Deixo-vos na companhia de um dos seus textos mais hilariantes:
A Ana e a Márcia
Ou uma história triste de um sector com nichos de mercado diferentes
Não foi por ter lido o livro da Maria Filomena Mónica este fim-de-semana. Nem pensem nisso! Honni soit qui mal y pense! Mas, por razões enigmáticas e obscuras, que se perdem nas profundezas, porventura perversas, do meu inconsciente, lembrei-me de uma história simultaneamente triste e de sucesso, que vou contar em seguida. Advirto que esta história não é adequada a espíritos sensíveis, nem a mentes mais preocupadas com a essência da totalidade absoluta, do que com a existência insidiosa dos factos. Assim sendo, não me responsabilizo pelas consequências da sua leitura:
Duas prostitutas encontram-se ao fim de alguns anos. Têm a mesma idade, mas que diferença … A Ana estava viçosa, com o rosto indiferente à marca dos anos, bem vestida, com um vestido em tule bordado e seda, chiquérrimo, e umas sandálias em veludo com atilho e um salto bem alto. A outra, a Márcia, tinha o rosto acabado, sem chama, desbotado, envergando um traje barato, sem gosto, cuja única atracção, vocacionada para a libido dos camionistas de longo curso, eram as suas dimensões exíguas.

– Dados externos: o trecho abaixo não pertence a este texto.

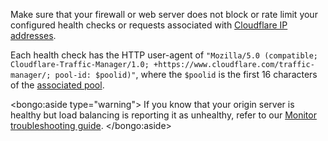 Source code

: Make sure that your firewall or web server does not block or rate limit your configured health checks or requests associated with [Cloudflare IP addresses](https://www.cloudflare.com/ips).

Each health check has the HTTP user-agent of `"Mozilla/5.0 (compatible; Cloudflare-Traffic-Manager/1.0; +https://www.cloudflare.com/traffic-manager/; pool-id: $poolid)"`, where the `$poolid` is the first 16 characters of the [associated pool](/understand-basics/pools).

<bongo:aside type="warning">
If you know that your origin server is healthy but load balancing is reporting it as unhealthy, refer to our [Monitor troubleshooting guide](https://support.cloudflare.com/hc/articles/4407016052493#h_4wg9kQ1xyMWU8HToLDLXRe).
</bongo:aside>
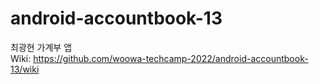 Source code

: # android-accountbook-13
최광현 가계부 앱  
Wiki: https://github.com/woowa-techcamp-2022/android-accountbook-13/wiki
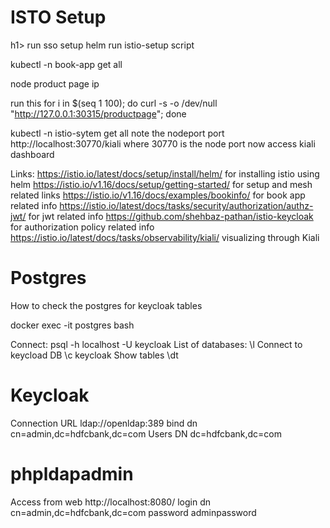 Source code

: <h1>ISTO Setup </h1>h1>
run sso setup helm
run istio-setup script

kubectl -n book-app get all

node product page ip


run this
 for i in $(seq 1 100); do curl -s -o /dev/null "http://127.0.0.1:30315/productpage"; done

kubectl -n istio-sytem get all
note the nodeport port
http://localhost:30770/kiali    where 30770 is the node port 
now access kiali dashboard 




Links:
https://istio.io/latest/docs/setup/install/helm/ for installing istio using helm
https://istio.io/v1.16/docs/setup/getting-started/ for setup and mesh related links
https://istio.io/v1.16/docs/examples/bookinfo/   for book app related info
https://istio.io/latest/docs/tasks/security/authorization/authz-jwt/    for jwt related info
https://github.com/shehbaz-pathan/istio-keycloak for authorization policy related info
https://istio.io/latest/docs/tasks/observability/kiali/  visualizing through Kiali
 
 
 <h1>Postgres</h1>
 How to check the postgres for keycloak tables

docker exec -it postgres bash

Connect: 
psql -h localhost -U keycloak
List of databases: 
\l
Connect to keycload DB
\c keycloak
Show tables
\dt

<h1>Keycloak</h1>
Connection URL	ldap://openldap:389
bind dn         cn=admin,dc=hdfcbank,dc=com 
Users DN	    dc=hdfcbank,dc=com


<h1>phpldapadmin</h1>
Access from web  http://localhost:8080/
login dn   cn=admin,dc=hdfcbank,dc=com
password   adminpassword
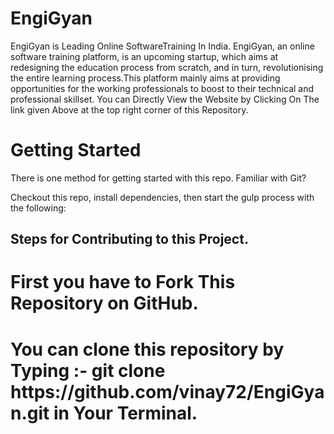 # EngiGyan
EngiGyan is Leading Online SoftwareTraining In India.
EngiGyan, an online software training platform, is an upcoming startup, which aims at redesigning the education process from scratch, and in turn, revolutionising the entire learning process.This platform mainly aims at providing opportunities for the working professionals to boost to their technical and professional skillset. 
You can Directly View the Website by Clicking On The link given Above at the top right corner of this Repository.
<h1>
Getting Started </h1>

There is one  method for getting started with this repo.
Familiar with Git?

Checkout this repo, install dependencies, then start the gulp process with the following:



<h2>Steps for Contributing to this Project.</h2>
<h1>First you have to Fork This Repository on GitHub.<br></h1>
<h1>You can clone this repository by Typing :- git clone https://github.com/vinay72/EngiGyan.git in Your Terminal.</h1>



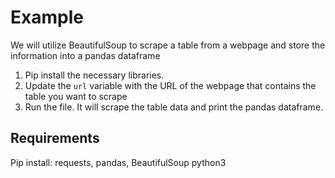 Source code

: # Example

We will utilize BeautifulSoup to scrape a table from a webpage and store the information into a pandas dataframe
1. Pip install the necessary libraries.
2. Update the `url` variable with the URL of the webpage that contains the table you want to scrape
3. Run the file. It will scrape the table data and print the pandas dataframe.

## Requirements
Pip install: requests, pandas, BeautifulSoup
python3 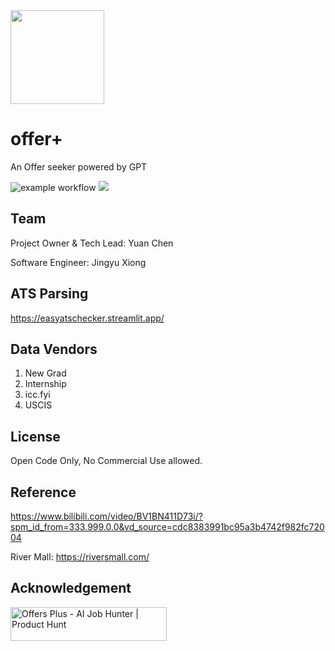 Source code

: <img src="https://github.com/user-attachments/assets/1c93f0ea-c4fd-401e-a62e-a55564969422" width="150">

# offer+

An Offer seeker powered by GPT

![example workflow](https://github.com/chenyuan99/offer-plus/actions/workflows/django.yml/badge.svg) [![](https://dcbadge.limes.pink/api/server/X24GHUwtHW?style=flat)](https://discord.gg/X24GHUwtHW?style=flat)

## Team

Project Owner & Tech Lead: Yuan Chen

Software Engineer: Jingyu Xiong

## ATS Parsing

https://easyatschecker.streamlit.app/

## Data Vendors

1. New Grad
2. Internship
3. icc.fyi
4. USCIS

## License

Open Code Only, No Commercial Use allowed.

## Reference

https://www.bilibili.com/video/BV1BN411D73i/?spm_id_from=333.999.0.0&vd_source=cdc8383991bc95a3b4742f982fc72004

River Mall: https://riversmall.com/

## Acknowledgement

<div class="col">
    <a href="https://www.producthunt.com/products/offers-plus?utm_source=badge-follow&utm_medium=badge&utm_souce=badge-offers&#0045;plus"
       target="_blank"><img
            src="https://api.producthunt.com/widgets/embed-image/v1/follow.svg?product_id=577338&theme=neutral"
            alt="Offers&#0032;Plus - AI&#0032;Job&#0032;Hunter | Product Hunt"
            style="width: 250px; height: 54px;" width="250" height="54"/></a>
</div>
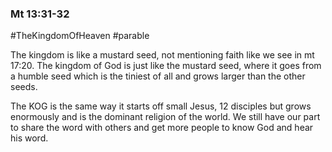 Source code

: ### Mt 13:31-32
#TheKingdomOfHeaven 
#parable




The kingdom is like a mustard seed, not mentioning faith like we see in mt 17:20. 
The kingdom of God is just like the mustard seed, where it goes from a humble seed which is the tiniest of all and grows larger than the other seeds. 

The KOG is the same way it starts off small Jesus, 12 disciples but grows enormously and is the dominant  religion of the world. We still have our part to share the word with others and get more people to know God and hear his word. 

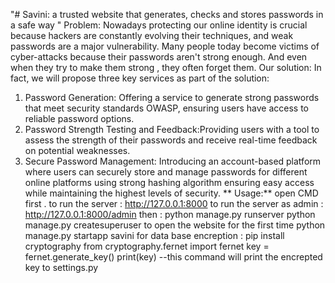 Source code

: "# Savini: a trusted website that generates, checks and stores passwords in a safe way " 
Problem: 
Nowadays protecting our online identity is crucial because hackers are constantly evolving their techniques, and weak passwords are a major vulnerability.
Many people today become victims of cyber-attacks because their passwords aren't strong enough. And even when they try to make them strong , they often forget them.
Our solution:
In fact, we will propose three key services as part of the solution:
1. Password Generation: Offering a service to generate strong passwords that meet security standards OWASP, ensuring users have access to reliable password options.
2. Password Strength Testing and Feedback:Providing users with a tool to assess the strength of their passwords and receive real-time feedback on potential weaknesses.
3. Secure Password Management: Introducing an account-based platform where users can securely store and manage passwords for different online platforms using strong hashing algorithm ensuring easy access while maintaining the highest levels of security.
**   Usage:**
open CMD first .
to run the server : http://127.0.0.1:8000
to run the server as admin : http://127.0.0.1:8000/admin
then : python manage.py runserver
python manage.py createsuperuser
to open the website for the first time 
python manage.py startapp savini
for data base encreption :
pip install cryptography
from cryptography.fernet import fernet
key = fernet.generate_key()
print(key)   --this command will print the encrepted key to settings.py 
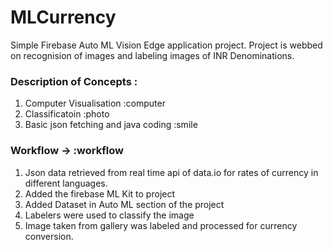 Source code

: # MLCurrency

Simple Firebase Auto ML Vision Edge application project. Project is webbed on recognision of images and labeling
images of INR Denominations. 

### Description of Concepts :
1. Computer Visualisation :computer
2. Classificatoin :photo
3. Basic json fetching and java coding :smile

### Workflow -> :workflow

1. Json data retrieved from real time api of data.io for rates of currency in different languages.
2. Added the firebase ML Kit to project
3. Added Dataset in Auto ML section of the project
4. Labelers were used to classify the image
5. Image taken from gallery was labeled and processed for currency conversion.

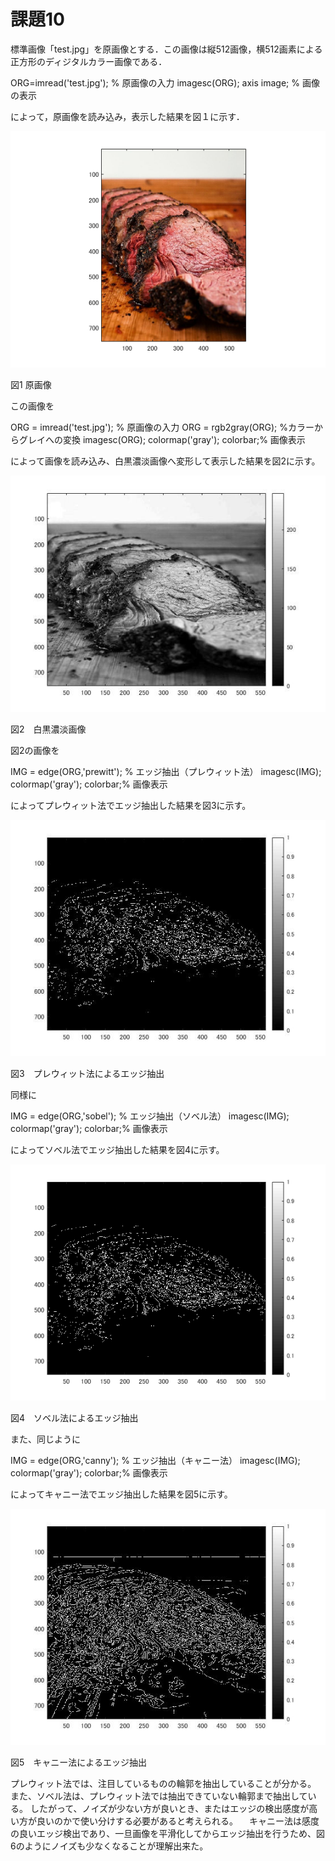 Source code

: # 課題10
標準画像「test.jpg」を原画像とする．この画像は縦512画像，横512画素による正方形のディジタルカラー画像である．

ORG=imread('test.jpg'); % 原画像の入力
imagesc(ORG); axis image; % 画像の表示

によって，原画像を読み込み，表示した結果を図１に示す．

![原画像](https://github.com/KentarouYamauchi/ec3IPT/blob/master/image/11.png)

図1 原画像

この画像を

ORG = imread('test.jpg'); % 原画像の入力
ORG = rgb2gray(ORG); %カラーからグレイへの変換
imagesc(ORG); colormap('gray'); colorbar;% 画像表示

によって画像を読み込み、白黒濃淡画像へ変形して表示した結果を図2に示す。

![原画像](https://github.com/KentarouYamauchi/ec3IPT/blob/master/image/100.jpg)

図2　白黒濃淡画像

図2の画像を

IMG = edge(ORG,'prewitt'); % エッジ抽出（プレウィット法）
imagesc(IMG); colormap('gray'); colorbar;% 画像表示

によってプレウィット法でエッジ抽出した結果を図3に示す。

![原画像](https://github.com/KentarouYamauchi/ec3IPT/blob/master/image/101.jpg)

図3　プレウィット法によるエッジ抽出

同様に

IMG = edge(ORG,'sobel'); % エッジ抽出（ソベル法）
imagesc(IMG); colormap('gray'); colorbar;% 画像表示

によってソベル法でエッジ抽出した結果を図4に示す。

![原画像](https://github.com/KentarouYamauchi/ec3IPT/blob/master/image/103.png)

図4　ソベル法によるエッジ抽出

また、同じように

IMG = edge(ORG,'canny'); % エッジ抽出（キャニー法）
imagesc(IMG); colormap('gray'); colorbar;% 画像表示

によってキャニー法でエッジ抽出した結果を図5に示す。

![原画像](https://github.com/KentarouYamauchi/ec3IPT/blob/master/image/104.jpg)

図5　キャニー法によるエッジ抽出

プレウィット法では、注目しているものの輪郭を抽出していることが分かる。
また、ソベル法は、プレウィット法では抽出できていない輪郭まで抽出している。
したがって、ノイズが少ない方が良いとき、またはエッジの検出感度が高い方が良いのかで使い分けする必要があると考えられる。
　キャニー法は感度の良いエッジ検出であり、一旦画像を平滑化してからエッジ抽出を行うため、図6のようにノイズも少なくなることが理解出来た。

A Márcia estava estupefacta:
- Ana, filha … estás um espanto! Como consegues manter-te assim?
- Márcia, há muito que abandonei o passeio. Só o fiz durante poucos meses. Agora tenho outro tipo de clientela. Estável.
- Mas que tipo de clientela?
- Intelectuais.
- Mas que é que esses intelectuais fazem?
- Reúnem-se numa tertúlia e conversam sobre coisas deles. Discutem acerca do que disseram uns tipos estrangeiros que eu não conheço e lêem coisas em voz alta. É variado. Uns lêem poesia e coisas que eles dizem que são culturais; há um que anda sempre a explicar que é preciso desconstruir o real e mais coisas, mas se queres que te diga ... não sei como, pois não consegue mexer uma palha. Não o vejo capaz de andar com uma picareta nas unhas. Ah! e também lêem coisas dos jornais … Lêem às vezes uma mixórdia que eu não percebo nada, ao que parece de um tal Coelho no Prado. Ultimamente não têm lido. Talvez por estarmos na época da caça e ele ter sido abatido.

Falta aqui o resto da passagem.